Warum ist das relevant?

Bei Verstößen gegen das Datenschutzrecht drohen Unternehmen insbesondere zwei Konsequenzen: Maßnahmen der Datenschutzaufsichtsbehörden inkl. möglicher DSGVO-Geldbußen nach Art. 83 DSGVO sowie Schadensersatzforderungen der betroffenen Personen nach Art. 82 DSGVO.

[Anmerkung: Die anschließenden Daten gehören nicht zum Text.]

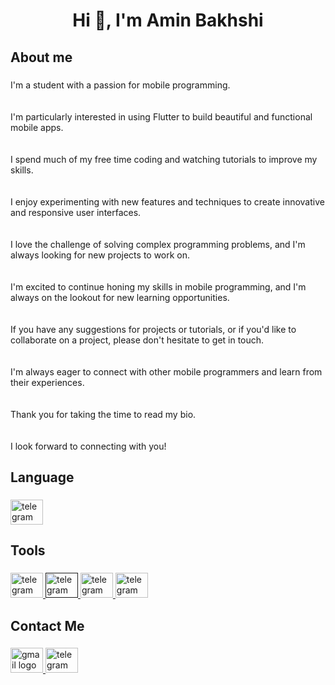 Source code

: <h1 align="center">Hi 👋, I'm  Amin Bakhshi</h1>

###

<h2 align="left">About me</h2>

###

<p align="left">I'm a student with a passion for mobile programming.<br><br><br>I'm particularly interested in using Flutter to build beautiful and functional mobile apps.<br><br><br>I spend much of my free time coding and watching tutorials to improve my skills.<br><br><br>I enjoy experimenting with new features and techniques to create innovative and responsive user interfaces.<br><br><br>I love the challenge of solving complex programming problems, and I'm always looking for new projects to work on.<br><br><br>I'm excited to continue honing my skills in mobile programming, and I'm always on the lookout for new learning opportunities.<br><br><br>If you have any suggestions for projects or tutorials, or if you'd like to collaborate on a project, please don't hesitate to get in touch.<br><br><br>I'm always eager to connect with other mobile programmers and learn from their experiences.<br><br><br>Thank you for taking the time to read my bio.<br><br><br>I look forward to connecting with you!</p>

###

<h2 align="left">Language</h2>

###

<div align="left">
  

<a href="https://dart.dev/" target="_blank">
    <img src="https://cdn.jsdelivr.net/gh/devicons/devicon/icons/dart/dart-original.svg" width="52" height="40" alt="telegram logo"  />
  </a>


</div>

###

<h2 align="left">Tools</h2>

###

<div align="left">



<a href="https://flutter.dev/" target="_blank">
    <img src="https://storage.googleapis.com/cms-storage-bucket/ec64036b4eacc9f3fd73.svg" width="52" height="40" alt="telegram logo"  />
  </a>

  <a href="" target="_blank">
    <img src="https://cdn.jsdelivr.net/gh/devicons/devicon/icons/android/android-plain.svg" width="52" height="40" alt="telegram logo"  />
  </a>


  <a href="https://code.visualstudio.com/" target="_blank">
    <img src="https://cdn.jsdelivr.net/gh/devicons/devicon/icons/vscode/vscode-original.svg" width="52" height="40" alt="telegram logo"  />
  </a>


  <a href="https://github.com/AminBDev" target="_blank">
    <img src="https://cdn.jsdelivr.net/gh/devicons/devicon/icons/github/github-original.svg" width="52" height="40" alt="telegram logo"  />
  </a>



</div>

###

<h2 align="left">Contact Me</h2>

###

<div align="left">
  <a href="bakhshim178@gmail.com" target="_blank">
    <img src="https://raw.githubusercontent.com/maurodesouza/profile-readme-generator/master/src/assets/icons/social/gmail/default.svg" width="52" height="40" alt="gmail logo"  />
  </a>
  <a href="https://t.me/amin8615" target="_blank">
    <img src="https://raw.githubusercontent.com/maurodesouza/profile-readme-generator/master/src/assets/icons/social/telegram/default.svg" width="52" height="40" alt="telegram logo"  />
  </a>
</div>

###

Nachdem die Rechtsprechung des Europäischen Gerichtshofes (EuGH) zuletzt bereits die Verhängung von Geldbußen durch die zuständigen Aufsichtsbehörden erleichtert hatte , wird es Unternehmen nun deutlich erschwert, sich durch Hinweis auf weisungswidriges Verhalten von Beschäftigten den Schadensersatzforderungen betroffener Personen zu entziehen (EuGH, Urteil vom 11. April 2024 – C‑741/21).

Das Wichtigste in Kürze:

  • Der EuGH ist deutlich: Eine Haftungsbefreiung kommt überhaupt nur so weit in Betracht, wie sie nicht die praktische Wirksamkeit des in Art. 82 Abs. 1 DSGVO verankerten Schadensersatzanspruchs betroffener Personen gefährdet.
  • Dementsprechend stellt das Gericht klar, dass eine Haftungsbefreiung im Rahmen von Datenschutzverstößen nur dann möglich ist, wenn Unternehmen nachweisen können, dass sie in „keinerlei Hinsicht für den Umstand, durch den der Schaden eingetreten ist, verantwortlich“ sind.
  • Bei der Prüfung einer irgendwie gearteten Verantwortlichkeit von Unternehmen ist im Hinblick auf das weisungswidrige Verhalten von Beschäftigten zu berücksichtigen, dass es sich bei den Beschäftigten eines Unternehmens um „dem Verantwortlichen unterstellte Personen“ i.S.d. Art. 29 DSGVO handelt. Diese Personen dürfen personenbezogene Daten ausschließlich auf Weisung des Verantwortlichen verarbeiten, sodass bei weisungswidrigem Verhalten der Ausschluss einer Haftung auf den ersten Blick naheliegt.
  • Unternehmen sind jedoch dazu verpflichtet, mittels technischer und organisatorischer Maßnahmen sicherzustellen, dass die Datenverarbeitung durch Beschäftigte auch wirklich nur weisungsgemäß stattfindet. Eine weisungswidrige Verarbeitung legt somit zunächst nahe, dass die Maßnahmen des Unternehmens zum Schutz gegen weisungswidriges Verhalten nicht ausreichend waren, sodass auch Haftungsausschluss nicht in Betracht kommt.
  • Die Frage, wie solche Maßnahmen aussehen könnten, die im Ergebnis zu einer wirksamen Haftungsbefreiung für Unternehmen führen könnten, wurde vom EuGH nicht beantwortet.
  • In der gleichen Entscheidung hat der EuGH zudem festgestellt, dass allein ein Verstoß gegen die Bestimmungen der DSGVO für sich genommen nicht ausreichend ist, um einen DSGVO-Schadensersatzanspruch zu begründen. Das Gericht hält jedoch fest, dass bereits ein kurzzeitiger „Verlust der Kontrolle“ einen „immateriellen Schaden“ i.S.d. DSGVO darstellen kann, der einen Schadensersatzanspruch begründet, sofern die betroffene Person den Nachweis erbringt, dass sie tatsächlich einen solchen Schaden – so geringfügig er auch sein mag – erlitten hat.

Handlungsempfehlung

Dies Urteil zeigt erneut: Einer guten Datenschutz-Organisation kommt ganz wesentliche Bedeutung zu. Klare Handlungs- und Organisationsanweisungen, insbesondere zum Umgang mit Betroffenenrechten (wie z.B. dem Auskunftsrecht), sind das Mindestmaß, das um regelmäßige Schulungen, Kontrollen der eigenen Compliance-Organisation und sonstige technische und organisatorische Maßnahmen zu ergänzen ist.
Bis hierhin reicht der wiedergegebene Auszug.